Business Intelligence Strategies

October 24, 2008 by admin

According to a study by coretelligence, a business intelligence (BI) consultancy, SAP’s takeover of Business Objects has generated uncertainty among SAP customers about how to plan their future BI strategies.

SAP communicates the basic planning for further development and integration in its road map and will have one of the most comprehensive BI solutions available on the market. By including Business Objects, SAP has created a joint portfolio containing no less than 40 tools from 14 different software vendors. Many customers are unclear about what they need to do right now, the study found.

“The change in strategy will certainly lead to added costs for customers,” says coretelligence’s CEO Andreas Wilmsmeier. That is why customers need to channel necessary investments in a way that will support further strategic development. “Even if there is no immediate or drastic action to be taken at the BI tool level, the current phase does provide a challenge,” Wilmsmeier adds.
He believes that companies should use this challenge to critically analyze their own BI strategy and make them fit for the future. They can do so by following these steps:

1. BI agenda

The change in SAP’s BI product strategy offers companies the chance to review and reorient their own BI strategy and ensure progress at their projects. They should

  • compare the goals set with the results achieved
  • analyze any obstacles to implementing the BI strategy
  • define new requirements and goals.

While reviewing their BI strategies, companies must consider the strategic value of new opportunities: This is where the most potential lies, so investments in new tools are justified.
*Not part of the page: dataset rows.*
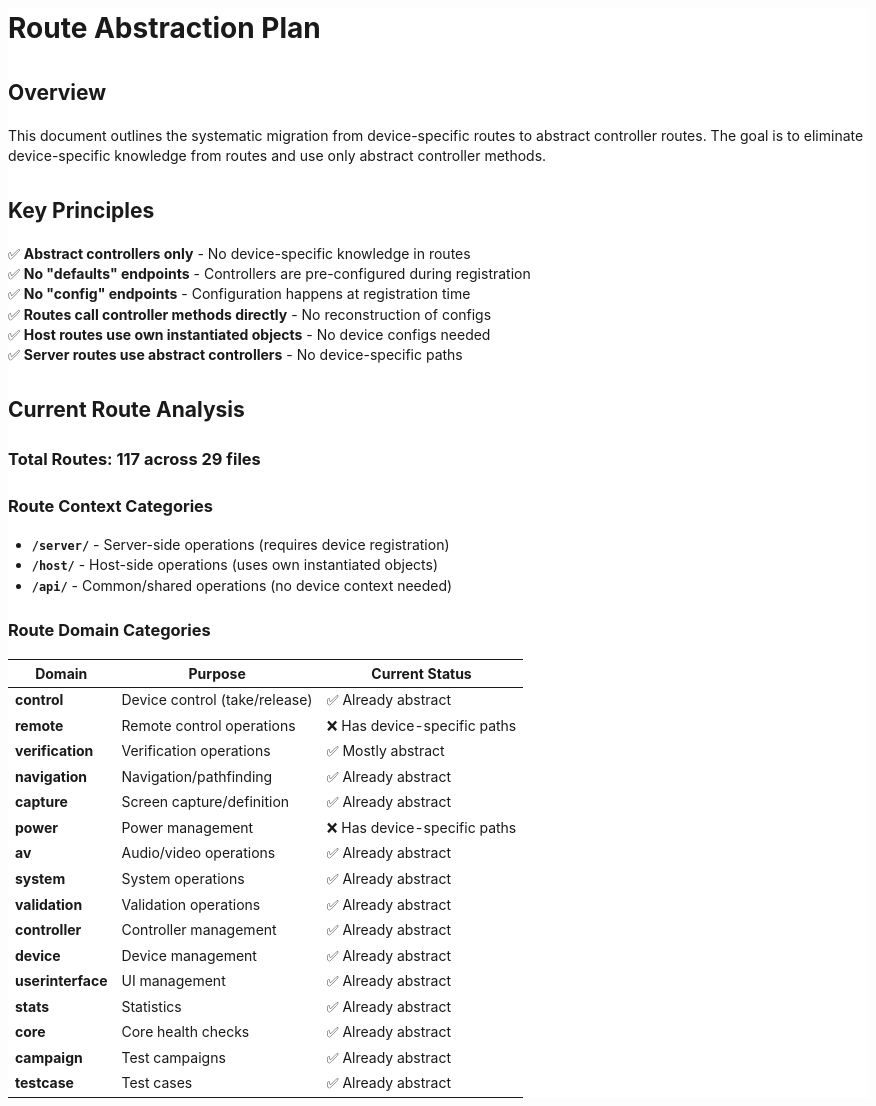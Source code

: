 # Route Abstraction Plan

## Overview
This document outlines the systematic migration from device-specific routes to abstract controller routes. The goal is to eliminate device-specific knowledge from routes and use only abstract controller methods.

## Key Principles

✅ **Abstract controllers only** - No device-specific knowledge in routes  
✅ **No "defaults" endpoints** - Controllers are pre-configured during registration  
✅ **No "config" endpoints** - Configuration happens at registration time  
✅ **Routes call controller methods directly** - No reconstruction of configs  
✅ **Host routes use own instantiated objects** - No device configs needed  
✅ **Server routes use abstract controllers** - No device-specific paths  

## Current Route Analysis

### Total Routes: 117 across 29 files

### Route Context Categories
- **`/server/`** - Server-side operations (requires device registration)
- **`/host/`** - Host-side operations (uses own instantiated objects)  
- **`/api/`** - Common/shared operations (no device context needed)

### Route Domain Categories
| Domain | Purpose | Current Status |
|--------|---------|----------------|
| **control** | Device control (take/release) | ✅ Already abstract |
| **remote** | Remote control operations | ❌ Has device-specific paths |
| **verification** | Verification operations | ✅ Mostly abstract |
| **navigation** | Navigation/pathfinding | ✅ Already abstract |
| **capture** | Screen capture/definition | ✅ Already abstract |
| **power** | Power management | ❌ Has device-specific paths |
| **av** | Audio/video operations | ✅ Already abstract |
| **system** | System operations | ✅ Already abstract |
| **validation** | Validation operations | ✅ Already abstract |
| **controller** | Controller management | ✅ Already abstract |
| **device** | Device management | ✅ Already abstract |
| **userinterface** | UI management | ✅ Already abstract |
| **stats** | Statistics | ✅ Already abstract |
| **core** | Core health checks | ✅ Already abstract |
| **campaign** | Test campaigns | ✅ Already abstract |
| **testcase** | Test cases | ✅ Already abstract |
2. Infrastructure consolidation

Many companies have an infrastructure containing different systems and tools from various manufacturers – often because the software chosen does not offer the right set of functions. This results in high running costs and unnecessary redundancies. Instead, companies need to draft and then implement strategic plans to consolidate their infrastructure. They should look for an integrated, flexible, and cross-process data and process platform – to tap the full potential a strategic platform should offer.

3. Architectural modernization


A future-oriented enterprise data warehouse architecture needs to consider groundbreaking architectural concepts, such as service-oriented architecture (SOA) or SAP’s planned business process platform. The concepts should incorporate a clear separation between the platform (on which the data is provided) and the application (for using the data and information), thus following the principle of “information on tap.”

4. Human element

In the future, BI tools will be easier to operate and enable users to analyze data themselves. This requires greater networking of information and more interactivity. Appropriate platforms need to be set up along the lines of Web 2.0 – meaning they will produce rather than consume information. Employees need to be prepared and trained for doing this – to harness the full potential offered by these modern platforms.

5. Organizational structures

The combined strengths of SAP and Business Objects enable companies to introduce a clear architectural separation between the platform and the analytical applications. This creates new requirements for the BI organization, which needs to coordinate BI activities in the various organizational units and IT department. This is only possible if roles are clearly defined and assigned.

6. BI processes

The next generation of business intelligence is expanding beyond the traditional boundaries of analysis and reporting. Relevant information is directly supplied to the decision makers responsible for a business process. Companies will have to understand BI as a service and implement their BI technology accordingly in the future – that way, they can embed BI in business processes and thus generate more value.